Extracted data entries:
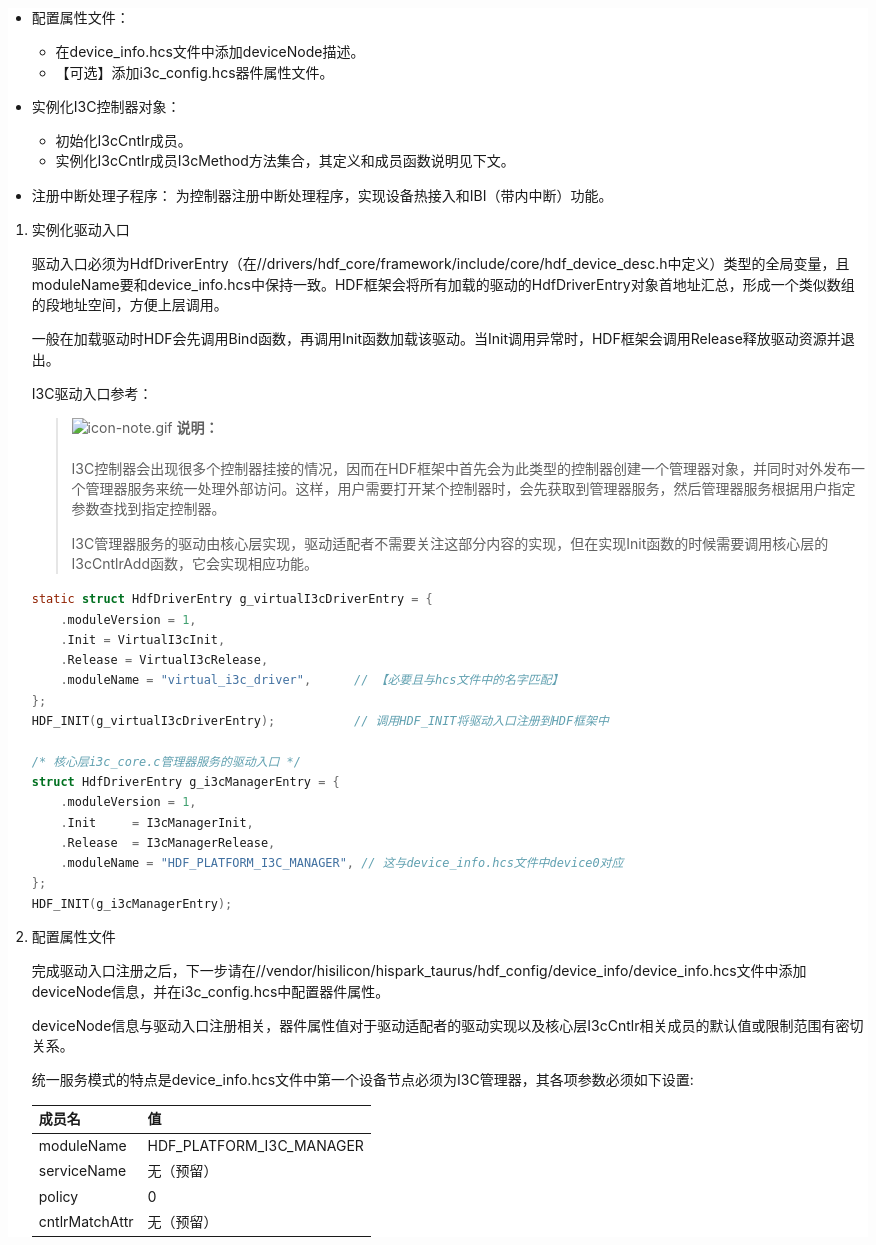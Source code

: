 - 配置属性文件：

    - 在device_info.hcs文件中添加deviceNode描述。
    - 【可选】添加i3c_config.hcs器件属性文件。

- 实例化I3C控制器对象：
    - 初始化I3cCntlr成员。
    - 实例化I3cCntlr成员I3cMethod方法集合，其定义和成员函数说明见下文。
 
- 注册中断处理子程序：
    为控制器注册中断处理程序，实现设备热接入和IBI（带内中断）功能。

1. 实例化驱动入口

    驱动入口必须为HdfDriverEntry（在//drivers/hdf_core/framework/include/core/hdf_device_desc.h中定义）类型的全局变量，且moduleName要和device_info.hcs中保持一致。HDF框架会将所有加载的驱动的HdfDriverEntry对象首地址汇总，形成一个类似数组的段地址空间，方便上层调用。

    一般在加载驱动时HDF会先调用Bind函数，再调用Init函数加载该驱动。当Init调用异常时，HDF框架会调用Release释放驱动资源并退出。

    I3C驱动入口参考：

    > ![icon-note.gif](public_sys-resources/icon-note.gif) **说明：**<br>    
    > I3C控制器会出现很多个控制器挂接的情况，因而在HDF框架中首先会为此类型的控制器创建一个管理器对象，并同时对外发布一个管理器服务来统一处理外部访问。这样，用户需要打开某个控制器时，会先获取到管理器服务，然后管理器服务根据用户指定参数查找到指定控制器。
    > 
    > I3C管理器服务的驱动由核心层实现，驱动适配者不需要关注这部分内容的实现，但在实现Init函数的时候需要调用核心层的I3cCntlrAdd函数，它会实现相应功能。
    
    ```c
    static struct HdfDriverEntry g_virtualI3cDriverEntry = {
        .moduleVersion = 1,
        .Init = VirtualI3cInit,
        .Release = VirtualI3cRelease,
        .moduleName = "virtual_i3c_driver",      // 【必要且与hcs文件中的名字匹配】
    };
    HDF_INIT(g_virtualI3cDriverEntry);           // 调用HDF_INIT将驱动入口注册到HDF框架中
    
    /* 核心层i3c_core.c管理器服务的驱动入口 */
    struct HdfDriverEntry g_i3cManagerEntry = {
        .moduleVersion = 1,
        .Init     = I3cManagerInit,
        .Release  = I3cManagerRelease,
        .moduleName = "HDF_PLATFORM_I3C_MANAGER", // 这与device_info.hcs文件中device0对应
    };
    HDF_INIT(g_i3cManagerEntry);
    ```

2. 配置属性文件

    完成驱动入口注册之后，下一步请在//vendor/hisilicon/hispark_taurus/hdf_config/device_info/device_info.hcs文件中添加deviceNode信息，并在i3c_config.hcs中配置器件属性。

    deviceNode信息与驱动入口注册相关，器件属性值对于驱动适配者的驱动实现以及核心层I3cCntlr相关成员的默认值或限制范围有密切关系。

    统一服务模式的特点是device_info.hcs文件中第一个设备节点必须为I3C管理器，其各项参数必须如下设置: 

    |成员名|值|
    |-|-|
    |moduleName |HDF_PLATFORM_I3C_MANAGER|
    |serviceName|无（预留）|
    |policy|0|
    |cntlrMatchAttr| 无（预留）|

WHAT IS REQUIRED: Please return the records above exactly as written, dropping every picture.

EXERCISE ANSWER:
Source code

: - 配置属性文件：

    - 在device_info.hcs文件中添加deviceNode描述。
    - 【可选】添加i3c_config.hcs器件属性文件。

- 实例化I3C控制器对象：
    - 初始化I3cCntlr成员。
    - 实例化I3cCntlr成员I3cMethod方法集合，其定义和成员函数说明见下文。
 
- 注册中断处理子程序：
    为控制器注册中断处理程序，实现设备热接入和IBI（带内中断）功能。

1. 实例化驱动入口

    驱动入口必须为HdfDriverEntry（在//drivers/hdf_core/framework/include/core/hdf_device_desc.h中定义）类型的全局变量，且moduleName要和device_info.hcs中保持一致。HDF框架会将所有加载的驱动的HdfDriverEntry对象首地址汇总，形成一个类似数组的段地址空间，方便上层调用。

    一般在加载驱动时HDF会先调用Bind函数，再调用Init函数加载该驱动。当Init调用异常时，HDF框架会调用Release释放驱动资源并退出。

    I3C驱动入口参考：

    > ![icon-note.gif](public_sys-resources/icon-note.gif) **说明：**<br>    
    > I3C控制器会出现很多个控制器挂接的情况，因而在HDF框架中首先会为此类型的控制器创建一个管理器对象，并同时对外发布一个管理器服务来统一处理外部访问。这样，用户需要打开某个控制器时，会先获取到管理器服务，然后管理器服务根据用户指定参数查找到指定控制器。
    > 
    > I3C管理器服务的驱动由核心层实现，驱动适配者不需要关注这部分内容的实现，但在实现Init函数的时候需要调用核心层的I3cCntlrAdd函数，它会实现相应功能。
    
    ```c
    static struct HdfDriverEntry g_virtualI3cDriverEntry = {
        .moduleVersion = 1,
        .Init = VirtualI3cInit,
        .Release = VirtualI3cRelease,
        .moduleName = "virtual_i3c_driver",      // 【必要且与hcs文件中的名字匹配】
    };
    HDF_INIT(g_virtualI3cDriverEntry);           // 调用HDF_INIT将驱动入口注册到HDF框架中
    
    /* 核心层i3c_core.c管理器服务的驱动入口 */
    struct HdfDriverEntry g_i3cManagerEntry = {
        .moduleVersion = 1,
        .Init     = I3cManagerInit,
        .Release  = I3cManagerRelease,
        .moduleName = "HDF_PLATFORM_I3C_MANAGER", // 这与device_info.hcs文件中device0对应
    };
    HDF_INIT(g_i3cManagerEntry);
    ```

2. 配置属性文件

    完成驱动入口注册之后，下一步请在//vendor/hisilicon/hispark_taurus/hdf_config/device_info/device_info.hcs文件中添加deviceNode信息，并在i3c_config.hcs中配置器件属性。

    deviceNode信息与驱动入口注册相关，器件属性值对于驱动适配者的驱动实现以及核心层I3cCntlr相关成员的默认值或限制范围有密切关系。

    统一服务模式的特点是device_info.hcs文件中第一个设备节点必须为I3C管理器，其各项参数必须如下设置: 

    |成员名|值|
    |-|-|
    |moduleName |HDF_PLATFORM_I3C_MANAGER|
    |serviceName|无（预留）|
    |policy|0|
    |cntlrMatchAttr| 无（预留）|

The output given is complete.